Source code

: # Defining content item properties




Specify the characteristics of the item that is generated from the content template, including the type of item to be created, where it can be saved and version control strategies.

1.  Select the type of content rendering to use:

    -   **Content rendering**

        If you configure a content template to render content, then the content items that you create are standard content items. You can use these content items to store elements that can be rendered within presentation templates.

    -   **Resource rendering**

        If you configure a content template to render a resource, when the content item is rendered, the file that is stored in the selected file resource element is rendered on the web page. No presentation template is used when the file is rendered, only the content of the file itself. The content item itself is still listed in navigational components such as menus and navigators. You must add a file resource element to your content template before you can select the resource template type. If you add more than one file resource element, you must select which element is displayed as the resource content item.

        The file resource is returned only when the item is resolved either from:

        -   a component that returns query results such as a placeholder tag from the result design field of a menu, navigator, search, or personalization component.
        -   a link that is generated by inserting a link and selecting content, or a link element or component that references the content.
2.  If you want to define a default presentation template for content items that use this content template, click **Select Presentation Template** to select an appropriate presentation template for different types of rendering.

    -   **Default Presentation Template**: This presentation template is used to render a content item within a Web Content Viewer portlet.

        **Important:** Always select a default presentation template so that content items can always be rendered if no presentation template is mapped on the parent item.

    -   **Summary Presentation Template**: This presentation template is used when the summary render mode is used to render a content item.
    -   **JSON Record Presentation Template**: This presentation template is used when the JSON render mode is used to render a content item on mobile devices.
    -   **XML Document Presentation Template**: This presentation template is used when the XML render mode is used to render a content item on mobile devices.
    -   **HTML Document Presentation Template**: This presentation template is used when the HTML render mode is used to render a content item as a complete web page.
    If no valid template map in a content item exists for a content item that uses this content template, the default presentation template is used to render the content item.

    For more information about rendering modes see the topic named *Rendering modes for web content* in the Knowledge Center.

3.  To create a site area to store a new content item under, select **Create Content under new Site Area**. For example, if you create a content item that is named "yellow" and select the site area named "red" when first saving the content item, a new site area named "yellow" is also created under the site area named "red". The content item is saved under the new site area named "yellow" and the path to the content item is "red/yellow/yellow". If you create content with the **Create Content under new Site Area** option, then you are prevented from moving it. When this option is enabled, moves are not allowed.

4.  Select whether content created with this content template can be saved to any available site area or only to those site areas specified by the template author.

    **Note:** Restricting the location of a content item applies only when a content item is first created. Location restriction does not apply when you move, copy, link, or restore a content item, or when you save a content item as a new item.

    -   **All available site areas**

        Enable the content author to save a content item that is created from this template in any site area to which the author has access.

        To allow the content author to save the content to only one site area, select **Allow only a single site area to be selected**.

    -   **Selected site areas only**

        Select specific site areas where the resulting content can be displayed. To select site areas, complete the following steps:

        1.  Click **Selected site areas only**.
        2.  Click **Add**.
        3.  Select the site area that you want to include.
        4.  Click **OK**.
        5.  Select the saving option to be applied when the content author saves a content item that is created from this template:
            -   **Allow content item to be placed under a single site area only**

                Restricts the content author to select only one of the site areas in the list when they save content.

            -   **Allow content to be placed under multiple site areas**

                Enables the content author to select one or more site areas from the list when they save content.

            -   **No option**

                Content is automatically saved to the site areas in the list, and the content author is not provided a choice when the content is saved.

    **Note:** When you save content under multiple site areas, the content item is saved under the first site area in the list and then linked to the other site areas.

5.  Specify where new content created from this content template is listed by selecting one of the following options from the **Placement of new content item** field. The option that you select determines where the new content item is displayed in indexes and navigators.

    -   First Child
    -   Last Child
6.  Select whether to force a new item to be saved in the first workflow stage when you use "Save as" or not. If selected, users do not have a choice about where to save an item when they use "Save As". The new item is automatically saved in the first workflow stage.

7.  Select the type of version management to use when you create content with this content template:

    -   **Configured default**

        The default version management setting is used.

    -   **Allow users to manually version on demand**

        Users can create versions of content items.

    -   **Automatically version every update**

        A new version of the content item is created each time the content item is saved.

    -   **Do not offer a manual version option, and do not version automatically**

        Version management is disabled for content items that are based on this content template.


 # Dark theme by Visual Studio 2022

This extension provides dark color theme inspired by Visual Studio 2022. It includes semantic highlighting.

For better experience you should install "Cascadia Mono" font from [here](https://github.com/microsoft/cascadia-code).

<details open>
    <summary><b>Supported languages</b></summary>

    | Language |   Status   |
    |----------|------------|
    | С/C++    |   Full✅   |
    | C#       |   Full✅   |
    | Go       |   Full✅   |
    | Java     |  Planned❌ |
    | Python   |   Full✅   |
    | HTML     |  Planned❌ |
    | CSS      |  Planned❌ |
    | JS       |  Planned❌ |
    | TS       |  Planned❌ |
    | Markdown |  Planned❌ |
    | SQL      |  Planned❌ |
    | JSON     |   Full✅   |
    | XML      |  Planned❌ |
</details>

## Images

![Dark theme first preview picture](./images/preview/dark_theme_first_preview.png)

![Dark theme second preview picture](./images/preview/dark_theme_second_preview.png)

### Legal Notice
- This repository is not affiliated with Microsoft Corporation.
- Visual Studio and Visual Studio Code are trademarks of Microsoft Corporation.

========================================================================

Identify each line in the entries with the word "such" and copy it.

• [Exercise solution]:
        If you configure a content template to render a resource, when the content item is rendered, the file that is stored in the selected file resource element is rendered on the web page. No presentation template is used when the file is rendered, only the content of the file itself. The content item itself is still listed in navigational components such as menus and navigators. You must add a file resource element to your content template before you can select the resource template type. If you add more than one file resource element, you must select which element is displayed as the resource content item.
        -   a component that returns query results such as a placeholder tag from the result design field of a menu, navigator, search, or personalization component.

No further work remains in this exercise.